I was a slow learner in this regard. But, after years of rolling my eyes and shaking my head, I finally get it: There’s power in creative repurposing.
It started with scrap metal on the floor of a sheet metal shop where Kevin worked in Kingston. He was a fine arts student then. Instructed to sweep up the mess and put it in the garbage, he looked down and saw geometric shapes and reflected light.
That trash came home with him. He’s been bringing home cast-offs and found treasures ever since. In the two decades since those days of school and scraps, there have been many art shows in public and private galleries. People usually think his fine art photographs are abstract paintings. They are, in fact, images of leftover metal and random objects that illustrate the potential in what is.
Kevin Kellar's art work is an ode to the joy of creative repurposing
We live that way. The Man Cave, tucked into the bush at the edge of the backyard, started out as old plywood in a heap of construction waste. The big pine tree chopped down last spring became tables, seats and flowerpot stands in the garden. When my friend lent me a punch bowl for a party and insisted I keep it because she didn’t have room, it became a fruit bowl – full of grapefruit and oranges, apples and bananas. In a couple of bedrooms, neat piles of books now sit on the wee wood chairs my boys sat on when they were toddlers. There is an antique dresser in the living room and another in my home office because they are lovely and provide convenient storage. A sewing table my father built for my mother is used for my printer, along with office supplies. On my desk, there is a lumpy, heart-shaped pottery vase, inexpertly painted pink and yellow. Full of pens, pencils and erasers, it reminds me of a fun day and the fact that I have zero aptitude for crafts.
Kevin loves garage sales and the stuff householders put at the ends of their driveways with a sign that says FREE. My favourite of these objects is a bell he brought home and presented to me. “To ring for coffee,” he explained.
I appreciate bells and whistles as much as anybody, but the bell I like best is the one for coffee.
As an avid perennial gardener, he brings home seeds and cuttings from the yards of neighbours and strangers he gets to know. He also tends surplus gadgets. Friends and family members stop at our place when they’re heading to the big-box stores to get their new, large-screen TVs. We like the old ones.
Many times, the odds and ends Kevin carts home are people. My old boss, a newspaper publisher, came up to my desk one time with a smile on his face and said, “I’d kill him.” He had encountered Kevin during the course of the day when he was assisting a man in distress. Guess who came to dinner? A self-proclaimed gypsy, our guest had pelts attached to his clothes and he paused to chant – in a loud, sing-song voice – before eating. Just great. (Maybe he was praying it would taste better than it looked.)While many would judge that stranger as the dregs of society, Kevin saw a fascinating individual with stories to share.

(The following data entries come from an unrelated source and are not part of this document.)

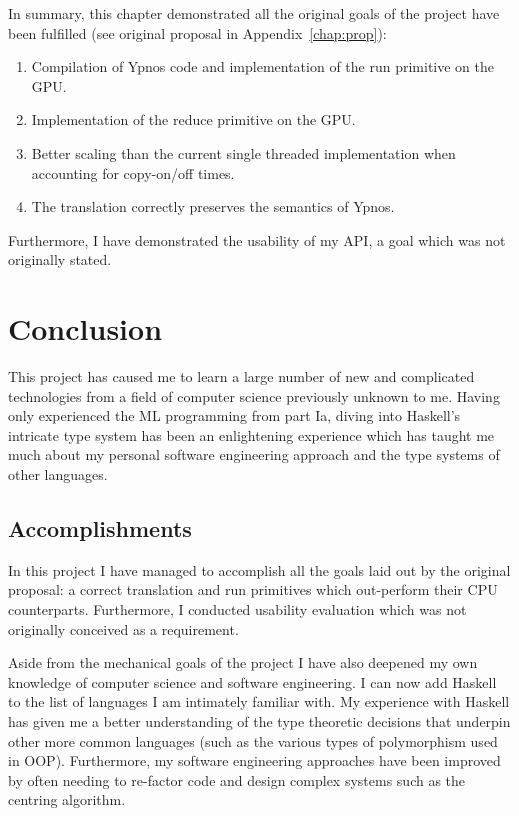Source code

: \documentclass[12pt,a4paper,twoside]{scrbook}
\begin{document}
In summary, this chapter demonstrated all the original goals of the project have
been fulfilled (see original proposal in Appendix~\ref{chap:prop}):
\begin{enumerate}
\item Compilation of Ypnos code and implementation of the run primitive on the
  GPU.
\item Implementation of the reduce primitive on the GPU.
\item Better scaling than the current single threaded implementation when
  accounting for copy-on/off times.
\item The translation correctly preserves the semantics of Ypnos.
\end{enumerate}

Furthermore, I have demonstrated the usability of my API, a goal which was not
originally stated.

\chapter{Conclusion}

This project has caused me to learn a large number of new and complicated
technologies from a field of computer science previously unknown to me. Having
only experienced the ML programming from part Ia, diving into Haskell's
intricate type system has been an enlightening experience which has taught me
much about my personal software engineering approach and the type systems of
other languages.

\section{Accomplishments}

In this project I have managed to accomplish all the goals laid out by the
original proposal: a correct translation and run primitives which out-perform
their CPU counterparts. Furthermore, I conducted usability evaluation which was
not originally conceived as a requirement.

Aside from the mechanical goals of the project I have also deepened my own
knowledge of computer science and software engineering. I can now add Haskell to
the list of languages I am intimately familiar with. My experience with Haskell
has given me a better understanding of the type theoretic decisions that
underpin other more common languages (such as the various types of polymorphism
used in OOP). Furthermore, my software engineering approaches have been improved
by often needing to re-factor code and design complex systems such as the
centring algorithm.
\end{document}
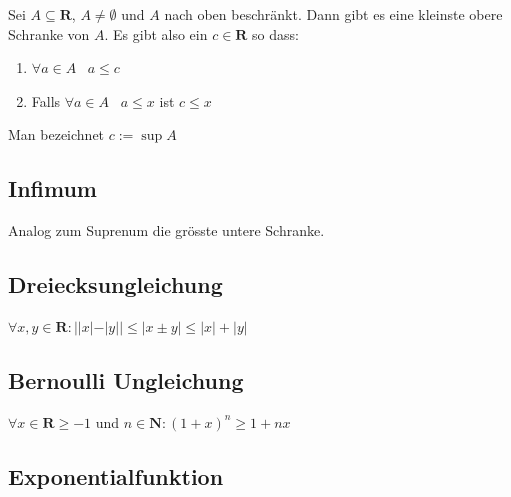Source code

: \documentclass[8pt]{extarticle}
\begin{document}
\begin{multicols*}{3}
Sei $A \subseteq \mathbf{R}$, $ A \neq \emptyset$ und $A$ nach oben beschränkt. Dann gibt es
eine kleinste obere Schranke von $A$. Es gibt also ein $c \in \mathbf{R}$ so dass:
\begin{enumerate}
  \item $\forall a \in A \; \; \; a \leq c$
  \item Falls $\forall a \in A \; \; \; a \leq x$ ist $c \leq x$
\end{enumerate}
Man bezeichnet $c := \sup A$ 

\subsection{Infimum}

Analog zum Suprenum die grösste untere Schranke.

\subsection{Dreiecksungleichung}

\begin{center}
  $\forall x, y \in \mathbf{R} : ||x| - |y|| \leq |x \pm y| \leq |x| + |y|$
\end{center}

\subsection{Bernoulli Ungleichung}

\begin{center}
  $ \forall x \in \mathbf{R} \geq -1$ und $n \in \mathbf{N}: (1 + x)^{n} \geq 1 + nx$
\end{center}

\subsection{Exponentialfunktion}


\end{multicols*}
\end{document}
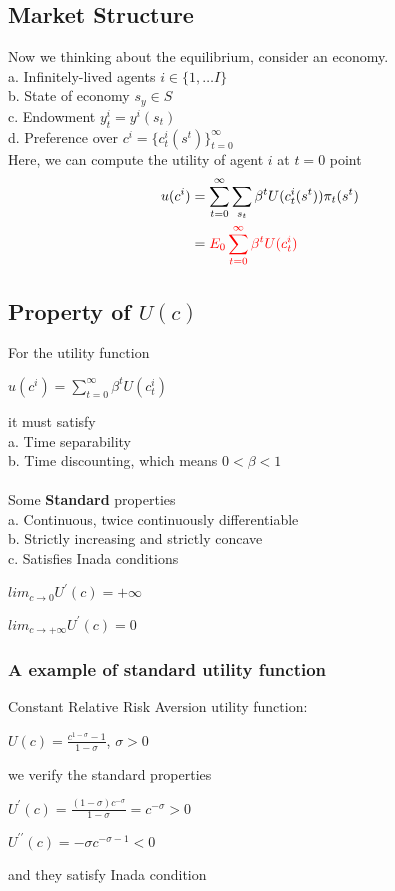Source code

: \documentclass{article}
\begin{document}
\subsection{Market Structure}
Now we thinking about the equilibrium, consider an economy.\\
a. Infinitely-lived agents $i \in \{1, \ldots I\}$\\
b. State of economy $s_y \in S$\\
c. Endowment $y^i_t = y^i(s_t)$\\
d. Preference over $c^i = \{c^i_t(s^t)\}^\infty_{t=0}$\\
Here, we can compute the utility of agent $i$ at $t = 0$ point
\begin{align*}
	u(c^i) &= \sum^\infty_{t=0}\sum_{s_t} \beta^t U(c^i_t(s^t)) \pi_t(s^t)\\
	&= \color{red}{E_0 \sum^\infty_{t=0} \beta^t U(c^i_t)}
\end{align*}


\subsection{Property of $U(c)$}
For the utility function\\
\centerline{$u(c^i) = \sum^\infty_{t=0} \beta^t U(c^i_t)$}
it must satisfy\\
a. Time separability\\
b. Time discounting, which means $0 < \beta < 1$\\\\
Some \textbf{Standard} properties\\
a. Continuous, twice continuously differentiable\\
b. Strictly increasing and strictly concave\\
c. Satisfies Inada conditions\\
\centerline{$lim_{c \to 0} U^\prime (c) = +\infty$}
\centerline{$lim_{c \to +\infty} U^\prime (c) = 0$}

\subsubsection{A example of standard utility function}
Constant Relative Risk Aversion utility function:\\
\centerline{$U(c) = \frac{c^{1-\sigma} - 1}{1 - \sigma}$, $\sigma > 0$}
we verify the standard properties\\
\centerline{$U^\prime(c) = \frac{(1 - \sigma)c^{-\sigma}}{1 - \sigma} = c^{-\sigma} > 0$}
\centerline{$U^{\prime \prime}(c) = -\sigma c^{-\sigma-1} < 0$}
and they satisfy Inada condition
\end{document}
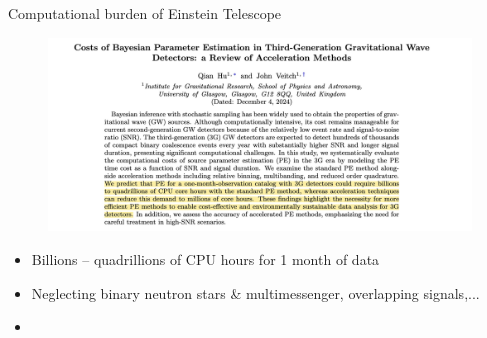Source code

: \documentclass[usenames,dvipsnames,t]{beamer}
\begin{document}
\begin{frame}{Computational burden of Einstein Telescope}

  \vspace{-5mm}

  \begin{figure}
    \centering
    \includegraphics[width=0.95\linewidth]{Figures/Hu_Veitch.jpg}
  \end{figure}

  \vspace{2mm}

  \begin{itemize}
    \item Billions -- quadrillions of CPU hours for 1 month of data~\cite{Hu:2024mvn}

    \item Neglecting binary neutron stars \& multimessenger, overlapping signals,...

    \item {}
  \end{itemize}
\end{frame}
\end{document}
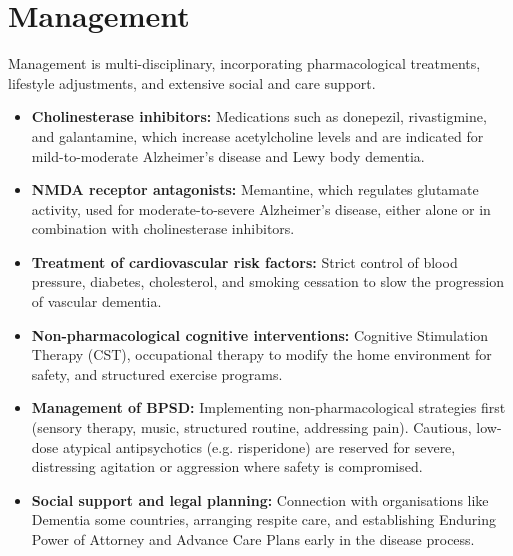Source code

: \section*{Management}
Management is multi-disciplinary, incorporating pharmacological treatments, lifestyle adjustments, and extensive social and care support.
\begin{itemize}
    \item \textbf{Cholinesterase inhibitors:} Medications such as donepezil, rivastigmine, and galantamine, which increase acetylcholine levels and are indicated for mild-to-moderate Alzheimer's disease and Lewy body dementia.
    \item \textbf{NMDA receptor antagonists:} Memantine, which regulates glutamate activity, used for moderate-to-severe Alzheimer's disease, either alone or in combination with cholinesterase inhibitors.
    \item \textbf{Treatment of cardiovascular risk factors:} Strict control of blood pressure, diabetes, cholesterol, and smoking cessation to slow the progression of vascular dementia.
    \item \textbf{Non-pharmacological cognitive interventions:} Cognitive Stimulation Therapy (CST), occupational therapy to modify the home environment for safety, and structured exercise programs.
    \item \textbf{Management of BPSD:} Implementing non-pharmacological strategies first (sensory therapy, music, structured routine, addressing pain). Cautious, low-dose atypical antipsychotics (e.g. risperidone) are reserved for severe, distressing agitation or aggression where safety is compromised.
    \item \textbf{Social support and legal planning:} Connection with organisations like Dementia some countries, arranging respite care, and establishing Enduring Power of Attorney and Advance Care Plans early in the disease process.
\end{itemize}

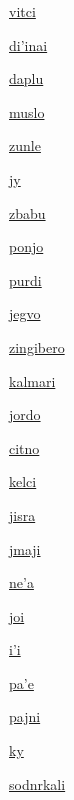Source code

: {\hyperlink{val:vitci}{vitci}}{}{}{}

{\hyperlink{val:dihinai}{di'inai}}{}{}{}

{\hyperlink{val:daplu}{daplu}}{}{}{}

{\hyperlink{val:muslo}{muslo}}{}{}{}

{\hyperlink{val:zunle}{zunle}}{}{}{}

{\hyperlink{val:jy}{jy}}{}{}{}

{\hyperlink{val:zbabu}{zbabu}}{}{}{}

{\hyperlink{val:ponjo}{ponjo}}{}{}{}

{\hyperlink{val:purdi}{purdi}}{}{}{}

{\hyperlink{val:jegvo}{jegvo}}{}{}{}

{\hyperlink{val:zingibero}{zingibero}}{}{}{}

{\hyperlink{val:kalmari}{kalmari}}{}{}{}

{\hyperlink{val:jordo}{jordo}}{}{}{}

{\hyperlink{val:citno}{citno}}{}{}{}

{\hyperlink{val:kelci}{kelci}}{}{}{}

{\hyperlink{val:jisra}{jisra}}{}{}{}

{\hyperlink{val:jmaji}{jmaji}}{}{}{}

{\hyperlink{val:neha}{ne'a}}{}{}{}

{\hyperlink{val:joi}{joi}}{}{}{}

{\hyperlink{val:ihi}{i'i}}{}{}{}

{\hyperlink{val:pahe}{pa'e}}{}{}{}

{\hyperlink{val:pajni}{pajni}}{}{}{}

{\hyperlink{val:ky}{ky}}{}{}{}

{\hyperlink{val:sodnrkali}{sodnrkali}}{}{}{}

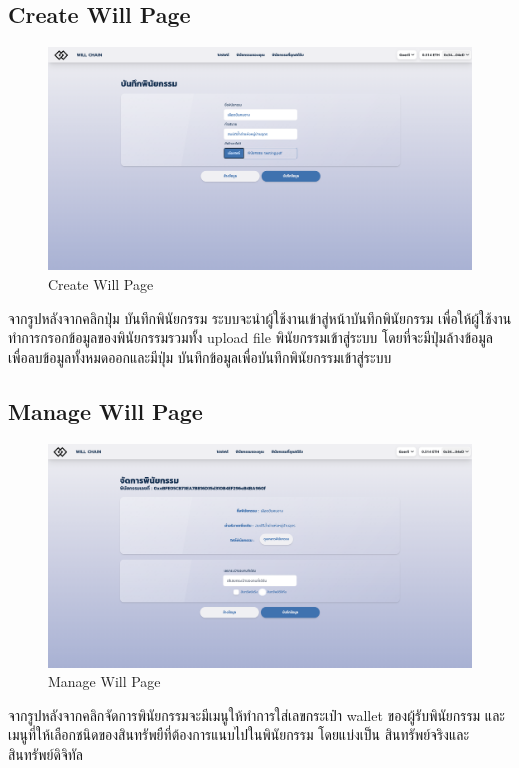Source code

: \documentclass[12pt,oneside,openright,a4paper]{cpe-thai-project}
\begin{document}
\subsection{Create Will Page }
	\begin{figure}[!thb]
			\centering
			\includegraphics[scale=0.2]{mintWill4}
			\caption{Create Will Page}
		\end{figure}
		\FloatBarrier
\tab จากรูปหลังจากคลิกปุ่ม บันทึกพินัยกรรม ระบบจะนำผู้ใช้งานเข้าสู่หน้าบันทึกพินัยกรรม เพื่อให้ผู้ใช้งานทำการกรอกข้อมูลของพินัยกรรมรวมทั้ง upload file พินัยกรรมเข้าสู่ระบบ โดยที่จะมีปุ่มล้างข้อมูลเพื่อลบข้อมูลทั้งหมดออกและมีปุ่ม บันทึกข้อมูลเพื่อบันทึกพินัยกรรมเข้าสู่ระบบ

\subsection{Manage Will Page}
	\begin{figure}[!thb]
			\centering
			\includegraphics[scale=0.2]{manageWill4}
			\caption{Manage Will Page}
		\end{figure}
		\FloatBarrier
\tab จากรูปหลังจากคลิกจัดการพินัยกรรมจะมีเมนูให้ทำการใส่เลขกระเป๋า wallet ของผู้รับพินัยกรรม และ เมนูที่ให้เลือกชนิดของสินทรัพยืที่ต้องการแนบไปในพินัยกรรม โดยแบ่งเป็น สินทรัพย์จริงและสินทรัพย์ดิจิทัล 
\end{document}
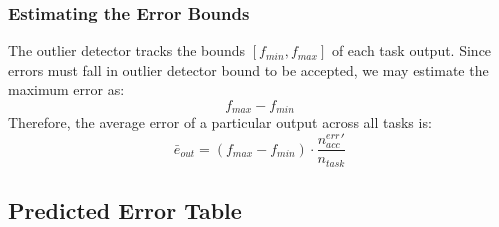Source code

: \documentclass[11pt]{article}
\begin{document}
\subsubsection {Estimating the Error Bounds}
The outlier detector tracks the bounds $[f_{min}, f_{max}]$ of each task output. Since errors must fall in outlier detector bound to be accepted, we may estimate the maximum error as:\\
\[
	f_{max} - f_{min}
\]
Therefore, the average error of a particular output across all tasks is:\\
\[
	\bar e_{out} = (f_{max} - f_{min}) \cdot \frac {n_{acc}^{err}\prime} {n_{task}}
\]

\subsection {Predicted Error Table}
\end{document}
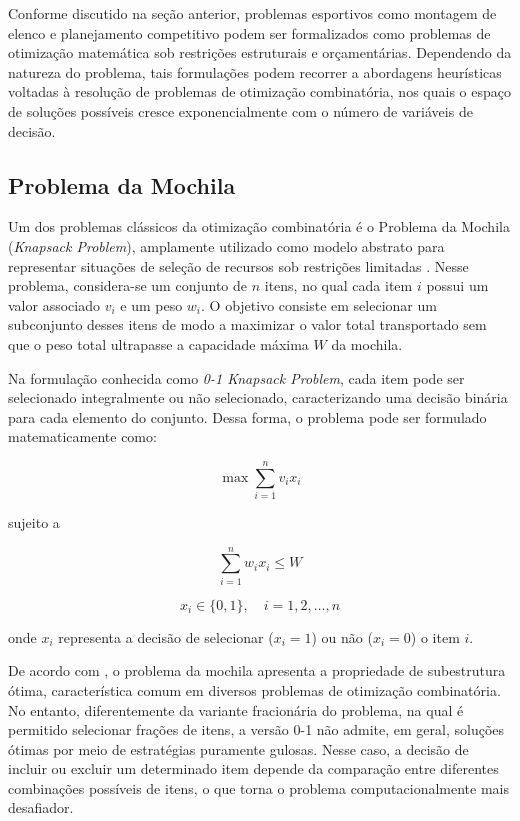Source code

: Conforme discutido na seção anterior, problemas esportivos como montagem de elenco e planejamento competitivo 
podem ser formalizados como problemas de otimização matemática sob restrições estruturais e orçamentárias. 
Dependendo da natureza do problema, tais formulações podem recorrer a abordagens heurísticas voltadas à resolução 
de problemas de otimização combinatória, nos quais o espaço de soluções possíveis cresce exponencialmente com o número de variáveis de decisão.

\subsection{Problema da Mochila}

Um dos problemas clássicos da otimização combinatória é o Problema da Mochila (\textit{Knapsack Problem}), amplamente utilizado como modelo
abstrato para representar situações de seleção de recursos sob restrições limitadas \cite{Cormen2009}. Nesse problema, considera-se um conjunto
de $n$ itens, no qual cada item $i$ possui um valor associado $v_i$ e um peso $w_i$. O objetivo consiste em selecionar um subconjunto desses itens
de modo a maximizar o valor total transportado sem que o peso total ultrapasse a capacidade máxima $W$ da mochila.

Na formulação conhecida como \textit{0-1 Knapsack Problem}, cada item pode ser selecionado integralmente ou não selecionado, caracterizando
uma decisão binária para cada elemento do conjunto. Dessa forma, o problema pode ser formulado matematicamente como:

\begin{equation}
\max \sum_{i=1}^{n} v_i x_i
\end{equation}

sujeito a

\begin{equation}
\sum_{i=1}^{n} w_i x_i \leq W
\end{equation}

\begin{equation}
x_i \in \{0,1\}, \quad i = 1,2,\dots,n
\end{equation}

onde $x_i$ representa a decisão de selecionar ($x_i = 1$) ou não ($x_i = 0$) o item $i$.

De acordo com \cite{Cormen2009}, o problema da mochila apresenta a propriedade de subestrutura ótima, característica comum em diversos problemas
de otimização combinatória. No entanto, diferentemente da variante fracionária do problema, na qual é permitido selecionar frações de itens,
a versão 0-1 não admite, em geral, soluções ótimas por meio de estratégias puramente gulosas. Nesse caso, a decisão de incluir ou excluir um
determinado item depende da comparação entre diferentes combinações possíveis de itens, o que torna o problema computacionalmente mais desafiador.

At least he wasn’t an axe-murderer.
Another time, when my husband was driving, he came upon a just-hit deer. He put it in the trunk and pulled into the driveway awhile later. After I got over the fact that he dumped a dead deer on top of my leather shoes, I served Roadkill Bourguignon.
Fairly often I mention that Kevin, too, could be roadkill, but there’s a lot to be said for rethinking what you want and reusing what is already there.
For Christmas, he built our hockey-crazy son a table out of hockey sticks, pucks, used glass and other found items. There isn’t another one like it in the world. Now he’s building a chair from hockey sticks.
That same son, who has all the gadgets, brands and teen status symbols, is growing up with the benefit of exposure to ingenuity and alternatives to conspicuous consumption.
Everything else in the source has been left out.